:: Supplied entries ::
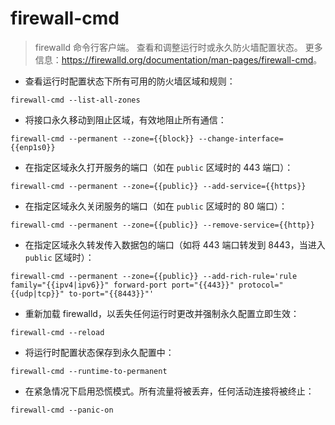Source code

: # firewall-cmd

> firewalld 命令行客户端。
> 查看和调整运行时或永久防火墙配置状态。
> 更多信息：<https://firewalld.org/documentation/man-pages/firewall-cmd>。

- 查看运行时配置状态下所有可用的防火墙区域和规则：

`firewall-cmd --list-all-zones`

- 将接口永久移动到阻止区域，有效地阻止所有通信：

`firewall-cmd --permanent --zone={{block}} --change-interface={{enp1s0}}`

- 在指定区域永久打开服务的端口（如在 `public` 区域时的 443 端口）：

`firewall-cmd --permanent --zone={{public}} --add-service={{https}}`

- 在指定区域永久关闭服务的端口（如在 `public` 区域时的 80 端口）：

`firewall-cmd --permanent --zone={{public}} --remove-service={{http}}`

- 在指定区域永久转发传入数据包的端口（如将 443 端口转发到 8443，当进入 `public` 区域时）：

`firewall-cmd --permanent --zone={{public}} --add-rich-rule='rule family="{{ipv4|ipv6}}" forward-port port="{{443}}" protocol="{{udp|tcp}}" to-port="{{8443}}"'`

- 重新加载 firewalld，以丢失任何运行时更改并强制永久配置立即生效：

`firewall-cmd --reload`

- 将运行时配置状态保存到永久配置中：

`firewall-cmd --runtime-to-permanent`

- 在紧急情况下启用恐慌模式。所有流量将被丢弃，任何活动连接将被终止：

`firewall-cmd --panic-on`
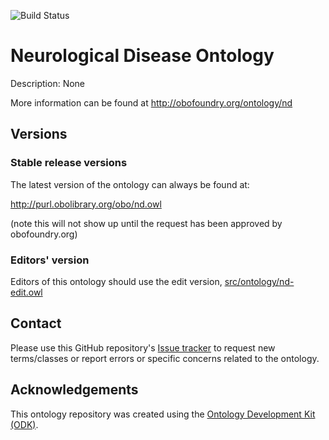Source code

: 
![Build Status](https://github.com/patrick-lloyd-ray/neurological-disease-ontology/workflows/CI/badge.svg)
# Neurological Disease Ontology

Description: None

More information can be found at http://obofoundry.org/ontology/nd

## Versions

### Stable release versions

The latest version of the ontology can always be found at:

http://purl.obolibrary.org/obo/nd.owl

(note this will not show up until the request has been approved by obofoundry.org)

### Editors' version

Editors of this ontology should use the edit version, [src/ontology/nd-edit.owl](src/ontology/nd-edit.owl)

## Contact

Please use this GitHub repository's [Issue tracker](https://github.com/patrick-lloyd-ray/neurological-disease-ontology/issues) to request new terms/classes or report errors or specific concerns related to the ontology.

## Acknowledgements

This ontology repository was created using the [Ontology Development Kit (ODK)](https://github.com/INCATools/ontology-development-kit).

:: Action item ::
Only one part of the material above is to be transcribed, namely the lines starting with the line that has "Editors of this" and going on through the line that has "## Acknowledgements", exactly as they stand.

:: Result ::
Editors of this ontology should use the edit version, [src/ontology/nd-edit.owl](src/ontology/nd-edit.owl)

## Contact

Please use this GitHub repository's [Issue tracker](https://github.com/patrick-lloyd-ray/neurological-disease-ontology/issues) to request new terms/classes or report errors or specific concerns related to the ontology.

## Acknowledgements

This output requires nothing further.